• _Problem details_
Take the records below and retype them line by line, from the first line through the one containing "### 受信した赤外線信号をそのまま記録し送信！アップグレードされた送信機能"; stop there.

• _Supplied records_
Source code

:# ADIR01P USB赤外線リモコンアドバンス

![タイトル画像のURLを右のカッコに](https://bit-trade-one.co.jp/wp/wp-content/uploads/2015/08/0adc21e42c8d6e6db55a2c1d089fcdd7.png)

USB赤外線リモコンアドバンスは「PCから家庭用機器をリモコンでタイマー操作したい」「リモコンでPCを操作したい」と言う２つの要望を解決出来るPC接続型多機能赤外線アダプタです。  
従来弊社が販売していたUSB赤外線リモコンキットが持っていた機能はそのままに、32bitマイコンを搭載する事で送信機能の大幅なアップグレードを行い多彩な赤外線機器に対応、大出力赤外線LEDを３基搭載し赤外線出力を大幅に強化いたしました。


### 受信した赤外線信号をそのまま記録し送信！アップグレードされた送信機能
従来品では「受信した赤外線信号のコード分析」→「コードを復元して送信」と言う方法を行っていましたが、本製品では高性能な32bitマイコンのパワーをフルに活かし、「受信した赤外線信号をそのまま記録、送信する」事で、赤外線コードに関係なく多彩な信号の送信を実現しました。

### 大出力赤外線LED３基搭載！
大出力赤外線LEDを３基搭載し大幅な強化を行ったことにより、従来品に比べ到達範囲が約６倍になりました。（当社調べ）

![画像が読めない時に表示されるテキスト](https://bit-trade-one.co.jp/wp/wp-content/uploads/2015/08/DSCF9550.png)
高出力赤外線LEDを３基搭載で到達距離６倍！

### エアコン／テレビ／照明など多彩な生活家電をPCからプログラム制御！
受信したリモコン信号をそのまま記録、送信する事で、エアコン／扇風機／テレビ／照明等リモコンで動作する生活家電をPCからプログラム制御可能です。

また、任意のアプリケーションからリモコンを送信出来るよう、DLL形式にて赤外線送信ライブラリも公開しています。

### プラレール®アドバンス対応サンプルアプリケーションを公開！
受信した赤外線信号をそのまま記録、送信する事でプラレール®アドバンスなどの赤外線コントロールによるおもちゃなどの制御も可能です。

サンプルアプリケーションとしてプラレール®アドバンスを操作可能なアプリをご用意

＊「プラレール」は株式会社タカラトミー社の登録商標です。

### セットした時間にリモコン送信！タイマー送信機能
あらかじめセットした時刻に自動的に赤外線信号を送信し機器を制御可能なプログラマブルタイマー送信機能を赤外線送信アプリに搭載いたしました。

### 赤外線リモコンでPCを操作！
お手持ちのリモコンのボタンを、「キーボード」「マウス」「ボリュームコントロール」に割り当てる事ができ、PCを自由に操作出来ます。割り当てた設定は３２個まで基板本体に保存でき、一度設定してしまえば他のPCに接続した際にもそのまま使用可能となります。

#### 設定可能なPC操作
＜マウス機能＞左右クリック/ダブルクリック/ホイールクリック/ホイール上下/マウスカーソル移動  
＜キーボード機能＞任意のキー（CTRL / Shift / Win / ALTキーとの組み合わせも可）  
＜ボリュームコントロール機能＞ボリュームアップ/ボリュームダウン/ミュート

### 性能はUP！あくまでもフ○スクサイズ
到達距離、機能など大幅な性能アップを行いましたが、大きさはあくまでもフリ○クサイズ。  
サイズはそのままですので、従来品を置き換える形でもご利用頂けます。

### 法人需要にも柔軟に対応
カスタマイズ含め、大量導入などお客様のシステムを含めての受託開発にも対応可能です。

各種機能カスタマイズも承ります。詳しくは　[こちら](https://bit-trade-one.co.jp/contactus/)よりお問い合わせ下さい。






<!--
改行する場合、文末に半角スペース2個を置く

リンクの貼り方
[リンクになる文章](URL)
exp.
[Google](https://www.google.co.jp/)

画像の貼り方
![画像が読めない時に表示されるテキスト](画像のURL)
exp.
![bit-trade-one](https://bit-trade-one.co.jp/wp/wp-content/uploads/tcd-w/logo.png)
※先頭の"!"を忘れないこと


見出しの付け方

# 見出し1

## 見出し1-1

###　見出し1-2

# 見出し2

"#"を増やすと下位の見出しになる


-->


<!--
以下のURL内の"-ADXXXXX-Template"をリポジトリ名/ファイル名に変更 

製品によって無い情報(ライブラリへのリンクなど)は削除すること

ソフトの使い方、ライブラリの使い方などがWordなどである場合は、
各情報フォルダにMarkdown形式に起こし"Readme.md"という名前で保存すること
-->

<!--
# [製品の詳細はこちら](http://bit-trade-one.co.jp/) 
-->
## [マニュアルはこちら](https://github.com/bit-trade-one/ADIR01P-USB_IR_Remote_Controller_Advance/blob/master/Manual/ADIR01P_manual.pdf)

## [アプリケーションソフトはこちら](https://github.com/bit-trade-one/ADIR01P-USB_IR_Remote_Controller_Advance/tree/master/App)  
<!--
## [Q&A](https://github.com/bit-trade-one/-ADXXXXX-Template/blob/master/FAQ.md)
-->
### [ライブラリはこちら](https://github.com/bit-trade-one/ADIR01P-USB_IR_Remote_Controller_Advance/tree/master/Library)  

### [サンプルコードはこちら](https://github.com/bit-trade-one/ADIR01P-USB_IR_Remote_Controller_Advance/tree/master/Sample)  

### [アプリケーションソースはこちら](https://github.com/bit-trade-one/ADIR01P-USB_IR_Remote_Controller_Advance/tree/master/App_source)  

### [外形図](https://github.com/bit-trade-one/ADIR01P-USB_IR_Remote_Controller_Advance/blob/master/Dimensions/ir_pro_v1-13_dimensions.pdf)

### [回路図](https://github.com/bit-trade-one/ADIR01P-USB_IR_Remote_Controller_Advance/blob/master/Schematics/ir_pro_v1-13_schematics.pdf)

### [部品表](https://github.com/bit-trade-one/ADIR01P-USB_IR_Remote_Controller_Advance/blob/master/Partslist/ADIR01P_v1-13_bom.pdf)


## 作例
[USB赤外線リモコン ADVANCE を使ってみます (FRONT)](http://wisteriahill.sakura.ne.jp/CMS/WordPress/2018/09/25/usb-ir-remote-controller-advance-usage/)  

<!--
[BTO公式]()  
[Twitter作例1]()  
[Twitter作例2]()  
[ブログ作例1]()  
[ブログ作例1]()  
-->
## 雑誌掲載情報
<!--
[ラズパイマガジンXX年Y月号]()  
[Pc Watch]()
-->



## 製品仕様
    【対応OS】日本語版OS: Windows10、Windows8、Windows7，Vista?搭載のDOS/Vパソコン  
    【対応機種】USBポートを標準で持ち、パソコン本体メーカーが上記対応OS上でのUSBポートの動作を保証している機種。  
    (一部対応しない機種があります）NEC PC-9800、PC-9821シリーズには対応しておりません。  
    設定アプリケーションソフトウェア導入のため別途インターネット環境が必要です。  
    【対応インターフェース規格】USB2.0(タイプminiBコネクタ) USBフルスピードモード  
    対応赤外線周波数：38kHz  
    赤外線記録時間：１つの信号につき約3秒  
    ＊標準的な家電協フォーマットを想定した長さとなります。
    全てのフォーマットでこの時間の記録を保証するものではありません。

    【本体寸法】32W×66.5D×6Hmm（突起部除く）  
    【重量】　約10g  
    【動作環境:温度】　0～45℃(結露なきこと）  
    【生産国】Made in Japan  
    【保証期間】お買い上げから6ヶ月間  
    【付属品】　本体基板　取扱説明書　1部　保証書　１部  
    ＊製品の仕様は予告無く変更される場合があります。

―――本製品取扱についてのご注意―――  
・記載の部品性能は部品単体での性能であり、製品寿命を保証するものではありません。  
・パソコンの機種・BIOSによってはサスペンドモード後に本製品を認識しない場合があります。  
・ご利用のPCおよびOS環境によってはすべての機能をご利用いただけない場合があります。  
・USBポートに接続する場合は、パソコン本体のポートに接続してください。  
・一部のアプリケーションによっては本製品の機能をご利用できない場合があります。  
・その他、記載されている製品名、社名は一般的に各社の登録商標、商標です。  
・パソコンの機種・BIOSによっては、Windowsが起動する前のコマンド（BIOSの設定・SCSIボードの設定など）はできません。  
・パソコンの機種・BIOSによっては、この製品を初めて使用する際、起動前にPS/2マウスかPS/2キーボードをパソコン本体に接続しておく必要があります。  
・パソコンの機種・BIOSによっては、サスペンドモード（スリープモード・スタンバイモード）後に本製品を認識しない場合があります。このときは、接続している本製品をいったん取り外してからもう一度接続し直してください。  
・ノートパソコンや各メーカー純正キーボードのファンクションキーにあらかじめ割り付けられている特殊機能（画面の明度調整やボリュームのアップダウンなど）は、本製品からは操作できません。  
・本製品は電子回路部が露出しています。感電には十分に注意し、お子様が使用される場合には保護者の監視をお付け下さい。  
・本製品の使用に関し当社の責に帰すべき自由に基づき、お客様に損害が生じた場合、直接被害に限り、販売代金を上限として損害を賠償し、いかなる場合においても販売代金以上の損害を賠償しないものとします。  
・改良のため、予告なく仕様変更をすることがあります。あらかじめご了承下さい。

• _Task answer_
Source code

:# ADIR01P USB赤外線リモコンアドバンス

![タイトル画像のURLを右のカッコに](https://bit-trade-one.co.jp/wp/wp-content/uploads/2015/08/0adc21e42c8d6e6db55a2c1d089fcdd7.png)

USB赤外線リモコンアドバンスは「PCから家庭用機器をリモコンでタイマー操作したい」「リモコンでPCを操作したい」と言う２つの要望を解決出来るPC接続型多機能赤外線アダプタです。  
従来弊社が販売していたUSB赤外線リモコンキットが持っていた機能はそのままに、32bitマイコンを搭載する事で送信機能の大幅なアップグレードを行い多彩な赤外線機器に対応、大出力赤外線LEDを３基搭載し赤外線出力を大幅に強化いたしました。


### 受信した赤外線信号をそのまま記録し送信！アップグレードされた送信機能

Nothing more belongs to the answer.